### Collected data:
══════════════════════════════

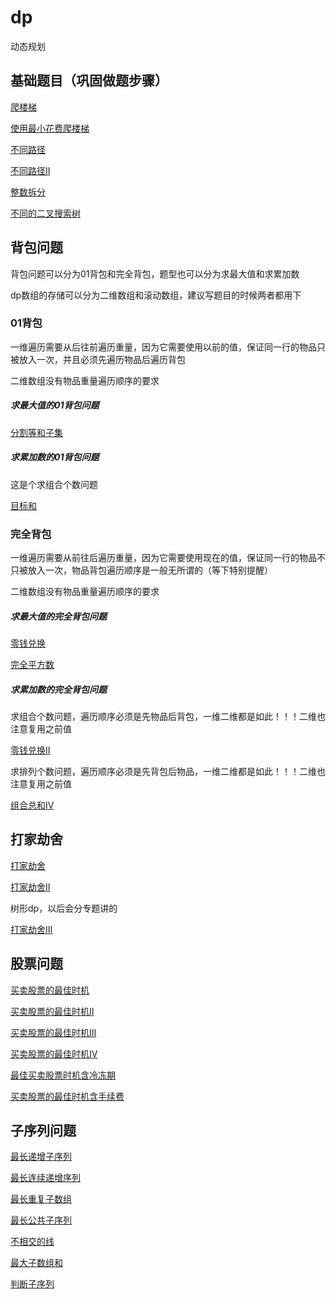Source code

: # dp

动态规划

## 基础题目（巩固做题步骤）

[爬楼梯](./code/爬楼梯.java)

[使用最小花费爬楼梯](./code/使用最小花费爬楼梯.java)

[不同路径](./code/不同路径.java)

[不同路径II](./code/不同路径II.java)

[整数拆分](./code/整数拆分.java)

[不同的二叉搜索树](./code/不同的二叉搜索树.java)

## 背包问题

背包问题可以分为01背包和完全背包，题型也可以分为求最大值和求累加数

dp数组的存储可以分为二维数组和滚动数组，建议写题目的时候两者都用下

### 01背包

一维遍历需要从后往前遍历重量，因为它需要使用以前的值，保证同一行的物品只被放入一次，并且必须先遍历物品后遍历背包

二维数组没有物品重量遍历顺序的要求

##### 求最大值的01背包问题

[分割等和子集](./code/分割等和子集.java)

##### 求累加数的01背包问题

这是个求组合个数问题

[目标和](./code/目标和.java)

### 完全背包

一维遍历需要从前往后遍历重量，因为它需要使用现在的值，保证同一行的物品不只被放入一次，物品背包遍历顺序是一般无所谓的（等下特别提醒）

二维数组没有物品重量遍历顺序的要求

##### 求最大值的完全背包问题

[零钱兑换](./code/零钱兑换.java)

[完全平方数](./code/完全平方数.java)

##### 求累加数的完全背包问题

求组合个数问题，遍历顺序必须是先物品后背包，一维二维都是如此！！！二维也注意复用之前值

[零钱兑换II](./code/零钱兑换II.java)

求排列个数问题，遍历顺序必须是先背包后物品，一维二维都是如此！！！二维也注意复用之前值

[组合总和IV](./code/组合总和IV.java)

## 打家劫舍

[打家劫舍](./code/打家劫舍.java)

[打家劫舍II](./code/打家劫舍II.java)

树形dp，以后会分专题讲的

[打家劫舍III](./code/打家劫舍III.java)

## 股票问题

[买卖股票的最佳时机](./code/买卖股票的最佳时机.java)

[买卖股票的最佳时机II](./code/买卖股票的最佳时机II.java)

[买卖股票的最佳时机III](./code/买卖股票的最佳时机III.java)

[买卖股票的最佳时机IV](./code/买卖股票的最佳时机IV.java)

[最佳买卖股票时机含冷冻期](./code/最佳买卖股票时机含冷冻期.java)

[买卖股票的最佳时机含手续费](./code/买卖股票的最佳时机含手续费.java)

## 子序列问题

[最长递增子序列](./code/最长递增子序列.java)

[最长连续递增序列](./code/最长连续递增序列.java)

[最长重复子数组](./code/最长重复子数组.java)

[最长公共子序列](./code/最长公共子序列.java)

[不相交的线](./code/不相交的线.java)

[最大子数组和](./code/最大子数组和.java)

[判断子序列](./code/判断子序列.java)

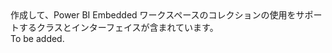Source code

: <Namespace Name="Microsoft.Azure.Management.PowerBIEmbedded">
  <Docs>
    <summary>作成して、Power BI Embedded ワークスペースのコレクションの使用をサポートするクラスとインターフェイスが含まれています。</summary> 
    <remarks>To be added.</remarks>
  </Docs>
</Namespace>
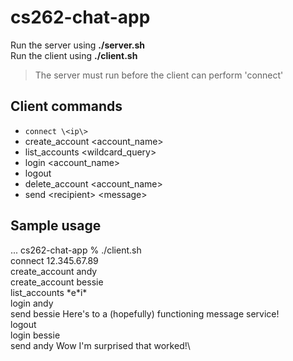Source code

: # cs262-chat-app

Run the server using **./server.sh**\
Run the client using **./client.sh**

> The server must run before the client can perform 'connect'

## Client commands
- `connect \<ip\>`
- create_account \<account_name\>
- list_accounts \<wildcard_query\>
- login \<account_name\>
- logout
- delete_account \<account_name\>
- send \<recipient\> \<message\>

## Sample usage
... cs262-chat-app % ./client.sh\
connect 12.345.67.89\
create_account andy\
create_account bessie\
list_accounts \*e\*i\*\
login andy\
send bessie Here's to a (hopefully) functioning message service!\
logout\
login bessie\
send andy Wow I'm surprised that worked!\
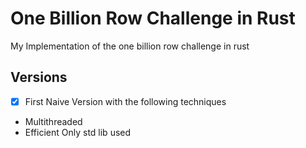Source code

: # One Billion Row Challenge in Rust

My Implementation of the one billion row challenge in rust

## Versions

- [x] First Naive Version with the following techniques
 * Multithreaded
 * Efficient Only std lib used 
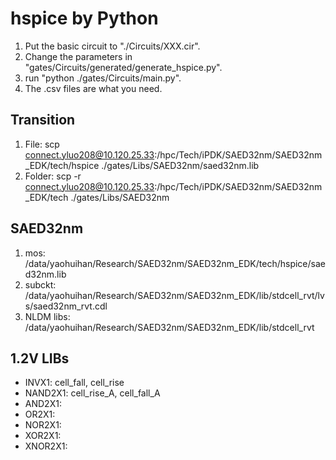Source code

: # hspice by Python

1. Put the basic circuit to "./Circuits/XXX.cir".
2. Change the parameters in "gates/Circuits/generated/generate_hspice.py".
3. run "python ./gates/Circuits/main.py".
4. The .csv files are what you need.

## Transition

1. File: scp connect.yluo208@10.120.25.33:/hpc/Tech/iPDK/SAED32nm/SAED32nm_EDK/tech/hspice ./gates/Libs/SAED32nm/saed32nm.lib
2. Folder: scp -r connect.yluo208@10.120.25.33:/hpc/Tech/iPDK/SAED32nm/SAED32nm_EDK/tech ./gates/Libs/SAED32nm

## SAED32nm

1. mos: /data/yaohuihan/Research/SAED32nm/SAED32nm_EDK/tech/hspice/saed32nm.lib
2. subckt: /data/yaohuihan/Research/SAED32nm/SAED32nm_EDK/lib/stdcell_rvt/lvs/saed32nm_rvt.cdl
3. NLDM libs: /data/yaohuihan/Research/SAED32nm/SAED32nm_EDK/lib/stdcell_rvt

## 1.2V LIBs

* INVX1: cell_fall, cell_rise
* NAND2X1: cell_rise_A, cell_fall_A
* AND2X1: 
* OR2X1: 
* NOR2X1: 
* XOR2X1: 
* XNOR2X1: 
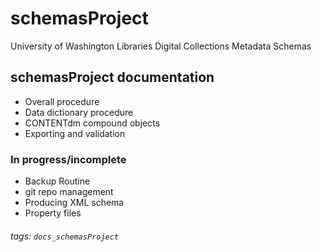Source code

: # schemasProject
University of Washington Libraries Digital Collections Metadata Schemas

## schemasProject documentation
- Overall procedure
- Data dictionary procedure
- CONTENTdm compound objects
- Exporting and validation

### In progress/incomplete
- Backup Routine
- git repo management
- Producing XML schema
- Property files

###### tags: `docs_schemasProject`
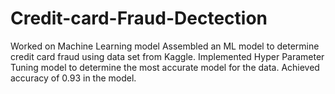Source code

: # Credit-card-Fraud-Dectection
Worked on Machine Learning model
Assembled an ML model to determine credit card fraud using data set from Kaggle.
Implemented Hyper Parameter Tuning model to determine the most accurate model for the data.
Achieved accuracy of 0.93 in the model.

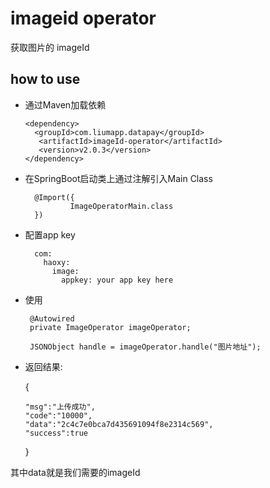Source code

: # imageid operator

获取图片的 imageId

## how to use

* 通过Maven加载依赖
        
      <dependency>
        <groupId>com.liumapp.datapay</groupId>
         <artifactId>imageId-operator</artifactId>
         <version>v2.0.3</version>
      </dependency>
        
* 在SpringBoot启动类上通过注解引入Main Class

        @Import({
                ImageOperatorMain.class
        })        
        
* 配置app key

        com:
          haoxy:
            image:
              appkey: your app key here                           
                 
        
* 使用
        
       @Autowired
       private ImageOperator imageOperator;
                
       JSONObject handle = imageOperator.handle("图片地址");
       
* 返回结果:  


    {
    
      "msg":"上传成功",
      "code":"10000",
      "data":"2c4c7e0bca7d435691094f8e2314c569",
      "success":true
      
    } 
                   
其中data就是我们需要的imageId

══════════════════════════════

### TRY IT:
Only the lines above that include the word "server" belong in the answer; copy each one.

### PROBLEM SOLUTION:
Run the server using **./server.sh**\
> The server must run before the client can perform 'connect'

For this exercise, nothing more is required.